Coal
Latest update: Jul 1, 2025, 5:13 PMOverview of Coal
The coal industry remains significant in the global economy, particularly for electricity generation and industrial processes like steel and cement manufacturing. Coal extraction involves various mining techniques, from manual methods to large-scale operations using heavy machinery.
Key Drivers and Trends
The coal industry's performance is driven by rising global electricity demand, especially in Asia-Pacific, and the steel industry's reliance on metallurgical coal. Economic growth increases energy needs, but the industry faces challenges from the transition to renewable energy and natural gas. Technological advancements in mining and carbon capture are crucial, while regulatory changes and geopolitical factors also significantly impact the industry.
Major Industries and Companies
The global coal market is competitive, with major producers including China, India, Indonesia, and Australia. China and India are also primary consumers. Large enterprises dominate, focusing on extraction techniques, alliances, expansion, and investments. The industry sees consolidation, with China consolidating its coal industry into large, state-owned conglomerates. Companies compete on price, scale, and coal quality.

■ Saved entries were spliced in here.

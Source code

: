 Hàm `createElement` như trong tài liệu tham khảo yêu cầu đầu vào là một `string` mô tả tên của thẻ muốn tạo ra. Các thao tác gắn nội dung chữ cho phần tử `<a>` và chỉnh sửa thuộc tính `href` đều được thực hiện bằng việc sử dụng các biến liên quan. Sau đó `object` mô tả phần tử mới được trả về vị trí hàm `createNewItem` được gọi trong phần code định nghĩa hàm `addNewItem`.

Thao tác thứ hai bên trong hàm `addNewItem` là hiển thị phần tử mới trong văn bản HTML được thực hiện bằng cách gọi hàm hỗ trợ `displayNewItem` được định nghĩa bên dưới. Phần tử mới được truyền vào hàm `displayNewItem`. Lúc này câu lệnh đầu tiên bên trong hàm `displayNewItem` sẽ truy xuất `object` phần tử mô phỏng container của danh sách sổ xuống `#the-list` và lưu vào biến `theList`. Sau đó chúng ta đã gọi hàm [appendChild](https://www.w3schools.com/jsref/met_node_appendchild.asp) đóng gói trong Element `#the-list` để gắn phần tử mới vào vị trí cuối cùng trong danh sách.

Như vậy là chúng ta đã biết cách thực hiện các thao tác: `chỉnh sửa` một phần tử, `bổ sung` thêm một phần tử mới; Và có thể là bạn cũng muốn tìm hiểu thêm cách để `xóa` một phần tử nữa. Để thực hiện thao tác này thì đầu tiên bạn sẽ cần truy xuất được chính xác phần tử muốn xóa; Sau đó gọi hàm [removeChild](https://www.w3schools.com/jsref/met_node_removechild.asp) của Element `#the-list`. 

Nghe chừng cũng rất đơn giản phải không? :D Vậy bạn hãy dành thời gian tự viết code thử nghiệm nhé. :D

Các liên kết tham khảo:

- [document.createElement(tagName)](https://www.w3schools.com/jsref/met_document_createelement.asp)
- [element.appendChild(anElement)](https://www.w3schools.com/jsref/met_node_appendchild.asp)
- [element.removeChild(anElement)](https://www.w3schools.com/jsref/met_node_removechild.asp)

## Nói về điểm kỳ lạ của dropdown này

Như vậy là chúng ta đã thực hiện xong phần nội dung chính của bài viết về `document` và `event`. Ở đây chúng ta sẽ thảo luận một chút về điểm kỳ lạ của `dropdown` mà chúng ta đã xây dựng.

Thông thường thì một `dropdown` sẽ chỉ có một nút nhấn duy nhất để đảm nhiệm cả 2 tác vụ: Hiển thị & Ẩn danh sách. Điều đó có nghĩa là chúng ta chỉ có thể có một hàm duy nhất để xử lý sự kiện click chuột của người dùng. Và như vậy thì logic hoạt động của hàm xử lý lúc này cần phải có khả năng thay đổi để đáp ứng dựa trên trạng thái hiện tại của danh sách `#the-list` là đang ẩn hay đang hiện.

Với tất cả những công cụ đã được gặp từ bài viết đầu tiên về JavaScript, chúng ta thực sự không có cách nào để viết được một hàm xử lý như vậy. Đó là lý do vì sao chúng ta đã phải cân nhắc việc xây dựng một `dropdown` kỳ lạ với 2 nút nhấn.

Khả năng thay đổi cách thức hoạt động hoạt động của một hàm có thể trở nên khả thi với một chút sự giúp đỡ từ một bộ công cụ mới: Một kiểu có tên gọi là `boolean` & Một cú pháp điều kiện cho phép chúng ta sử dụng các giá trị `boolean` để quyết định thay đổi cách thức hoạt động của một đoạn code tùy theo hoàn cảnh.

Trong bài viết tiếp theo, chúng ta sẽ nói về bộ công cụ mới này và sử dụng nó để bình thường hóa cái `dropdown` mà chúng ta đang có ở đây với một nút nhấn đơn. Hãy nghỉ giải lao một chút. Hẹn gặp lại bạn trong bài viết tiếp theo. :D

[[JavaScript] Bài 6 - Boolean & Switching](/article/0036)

Recent Performance and Outlook
In the first quarter of 2025, coal prices fell by 21% due to weak Asian import demand and increased supply, averaging $99 per metric ton. Global coal consumption rose in 2024, driven by India, while consumption declined in Europe and North America. Coal prices are projected to decline by 27% in 2025 and a further 5% in 2026 due to slower economic growth and weaker demand. While emerging markets will support consumption, renewables will hinder it, decreasing coal's share of power generation. Global coal consumption is projected to marginally decrease in 2025 and continue falling in 2026. China's coal consumption growth is expected to halt in 2025, while India is anticipated to be the main engine of demand growth. Some anticipate global coal consumption to remain relatively stable due to rising electricity demand.
Risks and Challenges
The coal industry faces cyclical volatility tied to global economic conditions. Commodity price volatility is influenced by supply-demand dynamics and geopolitical events. Regulatory exposure is a major concern due to stricter environmental standards, increasing operational costs. ESG pressures can limit investment and lead to stranded assets. Competition from renewables and natural gas erodes demand, and geopolitical factors can disrupt supply chains.